Julius Caesar is upon us, or as I think of it, the second show in the month of June in which I’ll say “for here comes one in haste” and just have to hope that it’s always Cinna that shows up and not Ursula from Much Ado because then I’ll just be hopelessly confused which I usually am in rep anyway. This whole summer has come in haste.
Most of Caesar will run in July, though, which seems appropriate since the month was named for him, but also inappropriate because probably no play by Shakespeare is more historically associated with the academic year than this one. It has been said (and I believe it) that for years teachers chose this play as their students’ introduction to Shakespeare in no small part because it lacks the filthy, suggestive, delightful crudeness of all the other big favorites. (I think Romeo & Juliet has probably taken the student mantle now for reasons of being “relatable to teens” or whatever, but JC still does solid bulk scholastic paperback business.)
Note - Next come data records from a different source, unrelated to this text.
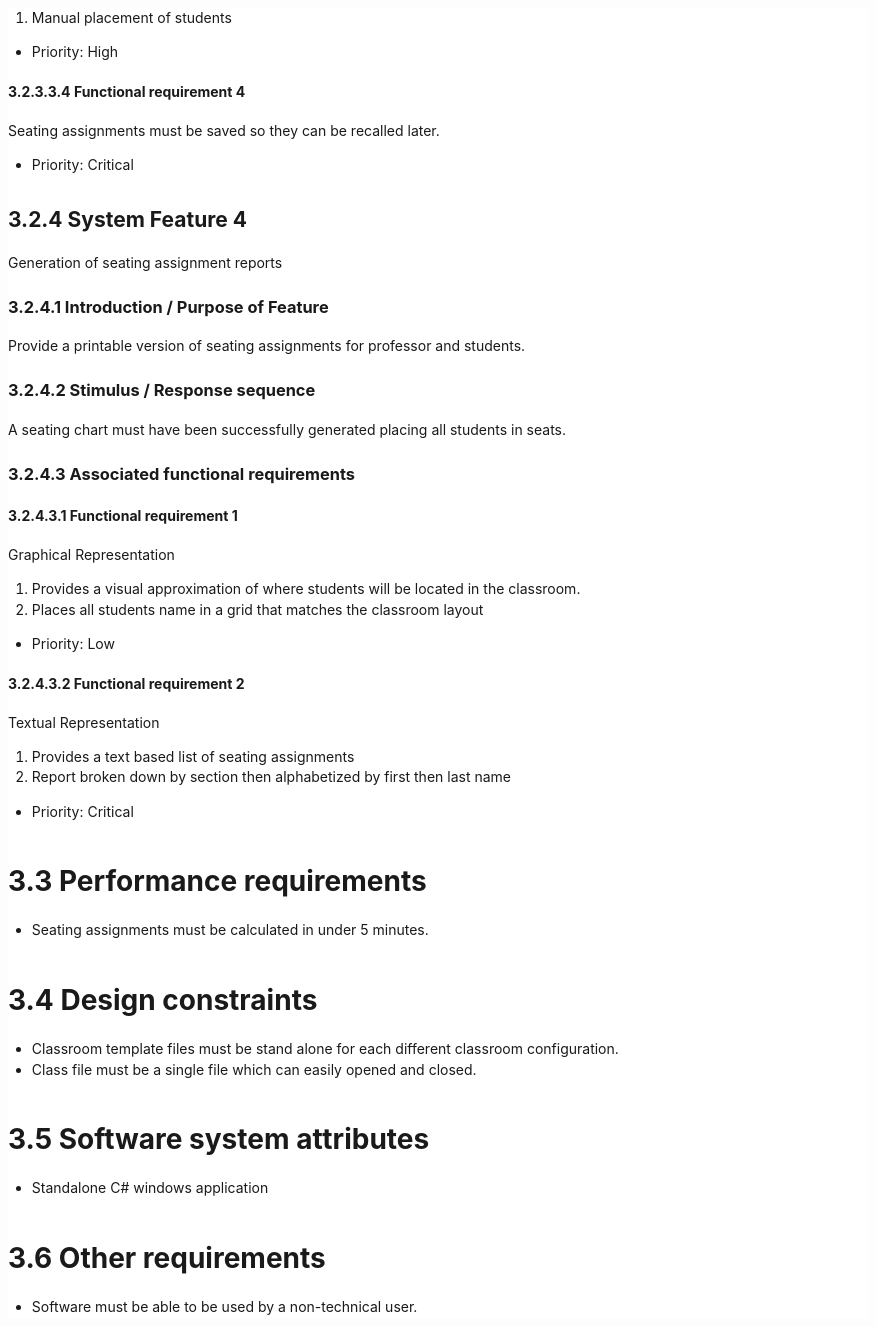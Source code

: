   1. Manual placement of students
  * Priority: High
#### 3.2.3.3.4 Functional requirement 4 ####
Seating assignments must be saved so they can be recalled later.
  * Priority: Critical

## 3.2.4 System Feature 4 ##
Generation of seating assignment reports
### 3.2.4.1 Introduction / Purpose of Feature ###
Provide a printable version of seating assignments for professor and students.
### 3.2.4.2 Stimulus / Response sequence ###
A seating chart must have been successfully generated placing all students in seats.
### 3.2.4.3 Associated functional requirements ###
#### 3.2.4.3.1 Functional requirement 1 ####
Graphical Representation
  1. Provides a visual approximation of where students will be located in the classroom.
  1. Places all students name in a grid that matches the classroom layout
  * Priority: Low
#### 3.2.4.3.2 Functional requirement 2 ####
Textual Representation
  1. Provides a text based list of seating assignments
  1. Report broken down by section then alphabetized by first then last name
  * Priority: Critical



# 3.3 Performance requirements #
  * Seating assignments must be calculated in under 5 minutes.

# 3.4 Design constraints #
  * Classroom template files must be stand alone for each different classroom configuration.
  * Class file must be a single file which can easily opened and closed.

# 3.5 Software system attributes #
  * Standalone C# windows application

# 3.6 Other requirements #
  * Software must be able to be used by a non-technical user.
There was a time when every student in the country know Antony’s funeral oration by heart – or was supposed to, anyway – in part because of its clear rhetorical examples (certainly clearer than the mixed metaphors and long lists of that “To be or not to be” mess, right? Take arms against a sea? That doesn’t work.) But me, I regrettably come from the public school period just a little after great chunks of memorization had stopped; it would have been pretty useful had I only known I’d be memorizing things for a living later. I can do you all of The Blues Brothers and Monty Python & the Holy Grail if necessary, but it seldom is, and it’s not nearly as impressive as knowing the prologue to the Canterbury Tales or “Locksley Hall” or the other bits dumped from the curriculum.
So for those of us who weren’t assigned “Friends, Romans, Countrymen” (or, as the typo I just fixed said, Countryman, which is that crazy Jamaican movie from the early 80s and is great but probably not relevant here), here are a few things useful to know going in to watching Julius Caesar.
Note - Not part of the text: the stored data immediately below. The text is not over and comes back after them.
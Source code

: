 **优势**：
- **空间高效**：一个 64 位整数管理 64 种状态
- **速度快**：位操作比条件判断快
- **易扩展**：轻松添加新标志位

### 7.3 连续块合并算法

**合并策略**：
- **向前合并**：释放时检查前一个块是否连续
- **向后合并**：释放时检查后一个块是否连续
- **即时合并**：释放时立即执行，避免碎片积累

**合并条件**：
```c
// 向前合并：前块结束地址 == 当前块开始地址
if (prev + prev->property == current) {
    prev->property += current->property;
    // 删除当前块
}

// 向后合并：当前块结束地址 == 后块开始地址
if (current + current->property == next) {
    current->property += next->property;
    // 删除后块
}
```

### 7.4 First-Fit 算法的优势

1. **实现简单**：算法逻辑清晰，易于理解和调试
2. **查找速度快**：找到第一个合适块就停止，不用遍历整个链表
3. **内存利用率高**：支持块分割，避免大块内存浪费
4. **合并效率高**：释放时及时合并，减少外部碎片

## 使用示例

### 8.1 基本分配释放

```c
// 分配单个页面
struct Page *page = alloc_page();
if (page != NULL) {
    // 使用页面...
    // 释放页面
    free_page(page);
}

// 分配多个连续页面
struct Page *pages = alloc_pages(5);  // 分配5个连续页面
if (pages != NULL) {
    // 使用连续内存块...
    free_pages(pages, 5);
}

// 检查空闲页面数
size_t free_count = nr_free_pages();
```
-Caesar dies. You knew that, right? As in any other historical tragedy, the author kind of assumes you know the outcome of the Titanic or Hiroshima or Lincoln’s trip to Our American Cousin. It then plays with that, in little scenes and details that do nothing but show you how close the whole thing was to being prevented both through effort and coincidence. Some of these ineffective obstacles are made up, some historically believed, but all of them just make the whole gruesome business seem more inevitable. The actor playing our Brutus, who has played the role before, said in rehearsal it made him feel like he was in an episode of The Twilight Zone, like every production of the play reincarnated Brutus for eternity to do over and over something he regretted. This came out of a conversation about Cassius’s harsh irony just after the assassination:
How many Ages hence
Shall this our lofty Scene be acted over,
In State unborne, and Accents yet unknowne?
The assassination of Caesar and the resulting rule over Rome by triumvirate (Octavius Caesar, Antony, & Lepidus) brought an end to the Roman republic and pretty much to democracy in the Western world until the founding of America (I oversimplify, but still.) The assassination was seen as one of the worst acts of betrayal of all time – Dante put Brutus with Judas in the innermost circle of Hell – until Dan Stevens left Downton*. Shakespeare chooses the fairly bold notion to see the conspirators as humans instead of mustache-twirlers, which just ends up making the whole murder and its aftermath that much worse for individual and country. I note all that only so it stays in mind the next time someone brings up all the kerfuffle at the Public in New York again. (I can’t speak for every company, but at Kentucky Shakespeare we always urge everyone to stay for the whole show. Things tend to, you know, change as the story unfolds. Also, we pass the hat at intermission so you have to stay at least that long, right?)
Well. This was going to be a list, but that’s just about all you need to know that the play doesn’t tell you. Shakespeare very kindly makes clear early on that Honor Suicide was most definitely a Thing for noble Romans; that many in power (as always) had a fair amount of disdain for what Caska calls “the rabblement” and “the common herd”; that people are quickly willing to jump on a new celebrity bandwagon and almost immediately forget what came before – the audience scarcely needs to know who this “Pompey” guy is that gets mentioned early in the play because frankly Rome seems to have forgotten him itself, now that he’s been defeated by someone more charismatic.
I will add one lame little Shakespeare tidbit – this was probably the first play Shakespeare wrote to be performed at his company’s fancy new theatre, the Globe, in or around 1599. Plays were daylight affairs back then, in the late afternoon. Which makes the opening lines all the more entertaining to me: “Hence: home you idle Creatures, get you home:/ Is this a Holiday?” The percentage of the audience slagging off work was probably significant.
Oh, cheap laughs at the audience’s expense…treasure them in a play like this. Things go wrong pretty quickly.
* Isn’t it nice that we live in a day when we don’t have to worry about anything worse than thi – oh, hang on; I just read any newspaper of the last century. Nevermind.